The defensive power of diversity in cybersecurity

There are plenty of barriers to entry for a career in cybersecurity — or so the workforce of today believes. At the (ISC)² Security Congress 2021 event, panelists noted that individuals are put off because they believe they need to have advanced technical abilities gained in further education.

Not only do such hurdles hinder equality, but they could also hamper an organization’s ability to defend against an attack.

There is a massive range of complex issues open to abuse by attackers. They don’t care how they gain access to an organization — just that they do. This ultra-pragmatic mindset liberates them and gives them purity of focus that transcends everything. Unbounded by factors such as group politics, gender, appearance, regulations, geographies and social standing, they don’t want a particular person for the job — they just want the best skills.

Take, for example, the dark markets where attackers scout for team members. Picking from an anonymized and globally dispersed talent pool, people are evaluated purely on capability. If someone with standing says you are the best malware distribution person, phisher or web app hacker, you get the job. No certificates required, no four-stage interviews to see if you have the same worldview as your colleagues — just a job.

This eliminates the subconscious hiring bias that counterparts on the defensive side of cyber are conditioned into. Education, certifications, years in the role, shared experiences: It is a puzzle made up of a vast number of pieces, many of which are largely irrelevant and limit the talent flowing into organizations to people who fit a certain “type.”

The way attackers work naturally breathes more diversity into their ranks. If the only qualification required is whether you can do the job, geography, economic background, gender, race and neurodiversity become non-issues.

This provides an edge. In cybersecurity, where success often relies on doing the unexpected, diversity of thought is a valuable weapon. If the defensive team is standardized, but the attack group is diverse, it has a larger pool of perspectives from which to draw.

Diversity as a defensive weapon

For this reason, the need to attract new and different types of talent in cybersecurity is crucial. It surfaces new types of thinking, which, in turn, provides problem-solving skills that could help regain the competitive advantage.

Diversity in defense is about bringing together a wealth of different perspectives, solutions, experiences and ideas, all of which are absolutely vital to keeping ahead of threats. Ultimately, cybersecurity needs an approach to diversity that’s as pragmatic as the attackers — one that focuses on breadth of skills first and does away with long lists of expensive certifications and qualifications.
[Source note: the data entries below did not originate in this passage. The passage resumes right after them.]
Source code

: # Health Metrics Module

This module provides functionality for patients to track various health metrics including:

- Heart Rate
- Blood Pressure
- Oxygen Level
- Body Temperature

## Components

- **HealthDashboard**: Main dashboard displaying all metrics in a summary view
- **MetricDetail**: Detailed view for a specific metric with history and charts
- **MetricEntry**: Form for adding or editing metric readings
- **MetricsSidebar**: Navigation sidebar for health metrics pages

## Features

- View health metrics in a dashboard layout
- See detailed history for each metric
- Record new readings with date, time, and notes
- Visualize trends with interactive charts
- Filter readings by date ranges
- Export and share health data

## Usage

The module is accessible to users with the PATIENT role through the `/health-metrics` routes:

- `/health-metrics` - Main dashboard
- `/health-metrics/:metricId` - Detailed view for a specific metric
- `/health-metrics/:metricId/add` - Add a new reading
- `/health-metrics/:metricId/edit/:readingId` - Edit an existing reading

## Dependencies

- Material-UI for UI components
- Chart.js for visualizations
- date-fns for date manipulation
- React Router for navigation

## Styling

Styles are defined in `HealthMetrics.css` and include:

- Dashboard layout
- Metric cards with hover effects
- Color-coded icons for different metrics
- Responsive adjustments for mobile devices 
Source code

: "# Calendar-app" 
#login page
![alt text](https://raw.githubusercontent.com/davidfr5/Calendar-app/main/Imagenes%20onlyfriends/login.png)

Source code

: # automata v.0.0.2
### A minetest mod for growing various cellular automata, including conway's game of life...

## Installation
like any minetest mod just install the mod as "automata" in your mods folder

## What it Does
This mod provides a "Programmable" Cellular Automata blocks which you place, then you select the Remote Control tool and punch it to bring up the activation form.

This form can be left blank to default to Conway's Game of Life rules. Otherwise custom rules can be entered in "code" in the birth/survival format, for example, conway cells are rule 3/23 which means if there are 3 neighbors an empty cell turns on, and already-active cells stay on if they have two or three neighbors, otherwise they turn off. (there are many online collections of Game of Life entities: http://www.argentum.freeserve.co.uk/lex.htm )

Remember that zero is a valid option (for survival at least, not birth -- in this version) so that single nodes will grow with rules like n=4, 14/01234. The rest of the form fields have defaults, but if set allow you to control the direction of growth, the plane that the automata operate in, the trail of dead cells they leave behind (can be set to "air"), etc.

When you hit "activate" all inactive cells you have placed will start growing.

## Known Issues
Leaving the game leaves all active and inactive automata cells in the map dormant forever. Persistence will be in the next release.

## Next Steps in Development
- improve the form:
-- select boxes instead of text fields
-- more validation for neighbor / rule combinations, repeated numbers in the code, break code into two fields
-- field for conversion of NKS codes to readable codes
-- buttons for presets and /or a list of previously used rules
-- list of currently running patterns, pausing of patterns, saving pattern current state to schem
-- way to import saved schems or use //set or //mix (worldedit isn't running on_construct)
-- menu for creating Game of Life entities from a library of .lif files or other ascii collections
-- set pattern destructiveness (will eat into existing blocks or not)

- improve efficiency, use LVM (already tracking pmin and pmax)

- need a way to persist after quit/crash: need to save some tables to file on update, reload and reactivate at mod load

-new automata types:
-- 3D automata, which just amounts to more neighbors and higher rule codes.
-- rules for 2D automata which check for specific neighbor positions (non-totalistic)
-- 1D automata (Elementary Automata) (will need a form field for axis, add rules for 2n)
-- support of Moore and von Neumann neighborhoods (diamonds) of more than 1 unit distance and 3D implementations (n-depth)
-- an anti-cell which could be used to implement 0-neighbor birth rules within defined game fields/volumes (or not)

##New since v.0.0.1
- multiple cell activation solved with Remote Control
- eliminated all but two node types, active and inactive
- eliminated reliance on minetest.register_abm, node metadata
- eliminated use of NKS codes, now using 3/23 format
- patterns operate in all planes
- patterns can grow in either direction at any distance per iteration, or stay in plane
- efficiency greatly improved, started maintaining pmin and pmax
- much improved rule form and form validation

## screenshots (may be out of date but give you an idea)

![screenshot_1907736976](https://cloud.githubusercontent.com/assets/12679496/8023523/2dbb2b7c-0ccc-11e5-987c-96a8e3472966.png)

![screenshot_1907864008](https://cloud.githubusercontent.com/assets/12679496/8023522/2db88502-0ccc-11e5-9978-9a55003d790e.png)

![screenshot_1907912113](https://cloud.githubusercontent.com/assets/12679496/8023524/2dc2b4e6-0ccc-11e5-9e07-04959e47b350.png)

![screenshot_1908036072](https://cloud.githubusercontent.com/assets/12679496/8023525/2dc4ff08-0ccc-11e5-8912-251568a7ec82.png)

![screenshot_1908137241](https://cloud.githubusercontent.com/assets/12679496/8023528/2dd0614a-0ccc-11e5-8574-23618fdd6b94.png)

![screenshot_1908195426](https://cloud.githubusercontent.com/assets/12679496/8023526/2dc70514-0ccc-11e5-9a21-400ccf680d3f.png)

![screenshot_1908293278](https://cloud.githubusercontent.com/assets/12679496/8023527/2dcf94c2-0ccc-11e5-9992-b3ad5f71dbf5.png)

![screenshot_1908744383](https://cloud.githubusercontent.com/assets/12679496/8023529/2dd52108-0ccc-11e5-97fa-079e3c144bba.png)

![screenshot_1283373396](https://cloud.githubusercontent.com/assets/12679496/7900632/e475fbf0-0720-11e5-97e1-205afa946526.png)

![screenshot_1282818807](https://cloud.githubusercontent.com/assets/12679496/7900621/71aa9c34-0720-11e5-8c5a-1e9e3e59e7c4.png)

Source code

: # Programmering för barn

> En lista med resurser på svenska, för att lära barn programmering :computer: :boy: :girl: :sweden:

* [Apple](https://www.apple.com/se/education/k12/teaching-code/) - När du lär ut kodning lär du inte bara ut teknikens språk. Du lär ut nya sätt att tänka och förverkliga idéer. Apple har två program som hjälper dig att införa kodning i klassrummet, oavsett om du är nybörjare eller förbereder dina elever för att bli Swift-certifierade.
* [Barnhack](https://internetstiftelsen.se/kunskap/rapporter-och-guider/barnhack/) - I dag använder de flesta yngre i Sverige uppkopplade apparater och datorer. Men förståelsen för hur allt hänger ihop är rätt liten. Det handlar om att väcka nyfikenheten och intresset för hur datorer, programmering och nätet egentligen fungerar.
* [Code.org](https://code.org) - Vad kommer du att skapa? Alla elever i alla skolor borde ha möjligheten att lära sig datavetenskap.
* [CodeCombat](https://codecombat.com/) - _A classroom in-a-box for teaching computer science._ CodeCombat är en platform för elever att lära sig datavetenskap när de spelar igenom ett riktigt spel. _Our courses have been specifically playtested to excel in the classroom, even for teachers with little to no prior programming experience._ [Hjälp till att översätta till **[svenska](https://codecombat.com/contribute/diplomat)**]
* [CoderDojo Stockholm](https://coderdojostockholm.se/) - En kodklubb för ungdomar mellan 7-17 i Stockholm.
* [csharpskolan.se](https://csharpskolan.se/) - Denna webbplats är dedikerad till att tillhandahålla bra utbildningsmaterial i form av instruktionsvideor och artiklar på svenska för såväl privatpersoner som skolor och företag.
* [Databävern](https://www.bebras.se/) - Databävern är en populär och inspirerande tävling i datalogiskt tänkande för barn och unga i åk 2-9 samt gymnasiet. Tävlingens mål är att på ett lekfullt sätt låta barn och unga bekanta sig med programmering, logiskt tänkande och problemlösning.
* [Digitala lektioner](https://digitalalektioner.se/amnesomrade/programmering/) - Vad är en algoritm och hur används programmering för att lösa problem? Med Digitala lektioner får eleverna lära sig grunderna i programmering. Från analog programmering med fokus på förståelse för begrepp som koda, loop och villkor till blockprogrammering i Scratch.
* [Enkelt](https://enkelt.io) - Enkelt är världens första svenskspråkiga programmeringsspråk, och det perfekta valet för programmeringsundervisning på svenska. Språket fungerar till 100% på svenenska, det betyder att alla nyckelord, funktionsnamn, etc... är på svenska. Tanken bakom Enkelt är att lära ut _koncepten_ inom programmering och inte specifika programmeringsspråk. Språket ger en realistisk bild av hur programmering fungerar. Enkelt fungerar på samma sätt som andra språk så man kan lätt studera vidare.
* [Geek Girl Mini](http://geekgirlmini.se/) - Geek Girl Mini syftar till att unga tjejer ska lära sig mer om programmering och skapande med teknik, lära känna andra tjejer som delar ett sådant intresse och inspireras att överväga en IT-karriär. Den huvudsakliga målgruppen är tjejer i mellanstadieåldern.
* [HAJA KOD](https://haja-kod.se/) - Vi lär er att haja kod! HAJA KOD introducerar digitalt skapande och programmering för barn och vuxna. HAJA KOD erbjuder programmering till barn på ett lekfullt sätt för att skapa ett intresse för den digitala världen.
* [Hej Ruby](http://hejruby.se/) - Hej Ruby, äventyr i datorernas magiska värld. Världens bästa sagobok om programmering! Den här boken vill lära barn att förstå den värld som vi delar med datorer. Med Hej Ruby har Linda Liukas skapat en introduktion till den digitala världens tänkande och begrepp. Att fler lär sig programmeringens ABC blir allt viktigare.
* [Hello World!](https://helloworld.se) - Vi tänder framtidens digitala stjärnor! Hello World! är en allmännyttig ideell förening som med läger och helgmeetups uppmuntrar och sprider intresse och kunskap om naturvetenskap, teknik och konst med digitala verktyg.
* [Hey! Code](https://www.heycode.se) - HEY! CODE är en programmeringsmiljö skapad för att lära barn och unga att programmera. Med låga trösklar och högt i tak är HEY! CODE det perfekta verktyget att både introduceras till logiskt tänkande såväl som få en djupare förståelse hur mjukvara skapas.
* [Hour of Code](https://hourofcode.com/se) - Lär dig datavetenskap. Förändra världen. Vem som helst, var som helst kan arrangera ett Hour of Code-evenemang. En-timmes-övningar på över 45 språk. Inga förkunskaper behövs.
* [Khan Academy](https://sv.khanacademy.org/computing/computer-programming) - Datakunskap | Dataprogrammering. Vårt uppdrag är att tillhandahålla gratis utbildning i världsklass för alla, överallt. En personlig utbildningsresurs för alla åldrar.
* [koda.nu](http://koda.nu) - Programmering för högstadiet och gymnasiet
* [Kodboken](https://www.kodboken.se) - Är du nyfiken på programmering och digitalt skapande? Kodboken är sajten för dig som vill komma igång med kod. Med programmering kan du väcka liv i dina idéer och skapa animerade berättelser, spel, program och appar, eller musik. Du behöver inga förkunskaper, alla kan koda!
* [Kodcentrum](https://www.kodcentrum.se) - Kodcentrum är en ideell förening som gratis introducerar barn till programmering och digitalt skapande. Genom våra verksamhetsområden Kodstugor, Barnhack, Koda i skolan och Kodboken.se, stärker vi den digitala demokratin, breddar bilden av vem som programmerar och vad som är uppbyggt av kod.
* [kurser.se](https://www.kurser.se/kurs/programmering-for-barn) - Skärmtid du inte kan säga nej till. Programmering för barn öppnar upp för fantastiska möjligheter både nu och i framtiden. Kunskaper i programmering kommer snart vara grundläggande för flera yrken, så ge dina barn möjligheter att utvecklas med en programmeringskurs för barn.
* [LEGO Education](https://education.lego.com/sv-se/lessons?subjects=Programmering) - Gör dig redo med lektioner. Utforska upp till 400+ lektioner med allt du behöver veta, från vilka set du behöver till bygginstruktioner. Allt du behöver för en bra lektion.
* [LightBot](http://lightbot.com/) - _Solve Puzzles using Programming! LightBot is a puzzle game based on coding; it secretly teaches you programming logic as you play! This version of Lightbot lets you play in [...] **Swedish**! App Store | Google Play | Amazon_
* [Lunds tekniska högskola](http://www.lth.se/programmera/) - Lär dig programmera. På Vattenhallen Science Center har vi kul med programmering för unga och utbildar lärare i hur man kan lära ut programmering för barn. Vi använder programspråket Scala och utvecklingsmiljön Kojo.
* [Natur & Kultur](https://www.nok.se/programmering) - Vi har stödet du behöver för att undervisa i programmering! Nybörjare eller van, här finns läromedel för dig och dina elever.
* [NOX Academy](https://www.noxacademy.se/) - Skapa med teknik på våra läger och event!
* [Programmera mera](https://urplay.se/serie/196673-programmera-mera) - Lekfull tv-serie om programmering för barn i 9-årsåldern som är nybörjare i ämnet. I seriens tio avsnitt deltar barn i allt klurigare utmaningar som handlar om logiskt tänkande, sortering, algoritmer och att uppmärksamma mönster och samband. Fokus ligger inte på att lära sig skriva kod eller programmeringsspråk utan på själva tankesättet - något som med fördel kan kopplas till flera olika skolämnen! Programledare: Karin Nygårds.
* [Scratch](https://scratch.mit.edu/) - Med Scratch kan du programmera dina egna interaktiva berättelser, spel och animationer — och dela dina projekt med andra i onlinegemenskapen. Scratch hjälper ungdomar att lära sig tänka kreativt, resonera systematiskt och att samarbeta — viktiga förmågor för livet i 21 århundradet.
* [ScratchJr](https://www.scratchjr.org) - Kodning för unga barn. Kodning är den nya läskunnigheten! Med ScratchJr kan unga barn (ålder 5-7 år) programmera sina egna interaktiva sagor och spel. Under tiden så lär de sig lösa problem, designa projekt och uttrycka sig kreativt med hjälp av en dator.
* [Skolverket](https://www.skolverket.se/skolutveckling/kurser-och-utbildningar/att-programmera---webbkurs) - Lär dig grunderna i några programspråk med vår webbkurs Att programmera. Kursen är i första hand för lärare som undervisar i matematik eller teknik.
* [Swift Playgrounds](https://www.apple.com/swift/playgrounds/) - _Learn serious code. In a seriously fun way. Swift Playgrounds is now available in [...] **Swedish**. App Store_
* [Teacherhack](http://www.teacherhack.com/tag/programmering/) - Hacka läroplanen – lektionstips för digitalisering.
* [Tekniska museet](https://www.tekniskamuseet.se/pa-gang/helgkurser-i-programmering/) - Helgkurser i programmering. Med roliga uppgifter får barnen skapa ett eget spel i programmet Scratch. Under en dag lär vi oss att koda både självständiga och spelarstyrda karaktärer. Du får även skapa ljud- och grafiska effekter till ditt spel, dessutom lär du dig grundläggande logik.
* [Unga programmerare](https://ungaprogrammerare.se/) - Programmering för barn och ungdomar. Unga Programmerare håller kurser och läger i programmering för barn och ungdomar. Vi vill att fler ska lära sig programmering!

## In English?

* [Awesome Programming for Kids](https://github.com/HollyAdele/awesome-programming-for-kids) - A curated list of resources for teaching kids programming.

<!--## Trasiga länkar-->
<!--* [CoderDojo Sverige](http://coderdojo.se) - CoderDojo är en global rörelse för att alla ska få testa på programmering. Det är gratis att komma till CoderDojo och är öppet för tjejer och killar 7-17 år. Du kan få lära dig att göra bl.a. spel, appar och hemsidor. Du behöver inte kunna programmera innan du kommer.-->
We all have different ways of looking at things, which has a significant impact on the way we react in times of crisis. Put simply, one person could fail to see a solution that’s glaringly obvious to another. Studies have shown that diversity has a huge practical application to problem-solving in the workplace, as it brings a wealth of different knowledge, skills and judgment to the table. When organizations have this breadth of knowledge and thinking in crisis scenarios, it gives them the upper hand to fend off the sophisticated attackers that make up today’s environment of threats.

Prioritizing skills when hiring and retaining talent

We need to remove the myth in cybersecurity that candidates must tick off a range of qualifications and certifications if they hope to enter the industry or advance their careers.

Aside from the fact that certifications are made obsolete very quickly by the pace of the threat landscape, they are also out of reach of many people. This introduces an artificial barrier to entry that undermines diversity in cybersecurity.

Instead, why not copy the hackers? Hire based on the ability to do the job. Put candidates to the test to uncover unique problem-solving qualities and capabilities. Whether they have a piece of paper has no bearing on whether they can spot a vulnerable application at 50 paces.

HBR research suggests that unconscious biases underpin many hiring processes, pulling the wrong candidates into organizations’ recruiting funnels. This has to change because it holds defensive teams back by introducing the kind of flat approach to problem-solving that brings risk.

Encouraging new and different talent to join — and stay in — the field

As with many things in technology, new disruptive ways of thinking are required to address the problem. There is a need to instill platforms, funding, policies and processes that diversify the talent pool in cybersecurity, opening it up to as wide a range of backgrounds as possible.

Intelligence and law enforcement agencies are leading the way, keen to reclaim the edge from attackers. What started with the FBI grappling with whether to hire hackers who smoke cannabis in 2014 has turned into more formalized programs with open arms to diversity.

Organizations such as GCHQ, the U.K.’s signals intelligence agency, are leading the way by actively hiring neurodiverse individuals for their unique ability to spot patterns in data. As with anything in cyber, what starts in intelligence agencies has a knack of achieving mainstream adoption with those defending large corporations.

Those in cybersecurity need to recognize that diversity is about more than just equality. It is about optimizing defensive capabilities by having access to the widest possible range of problem-solving abilities. In a space defined by pragmatism, this means getting a head start on initiatives that measure and hire based on knowledge, skills and judgment — not pieces of paper.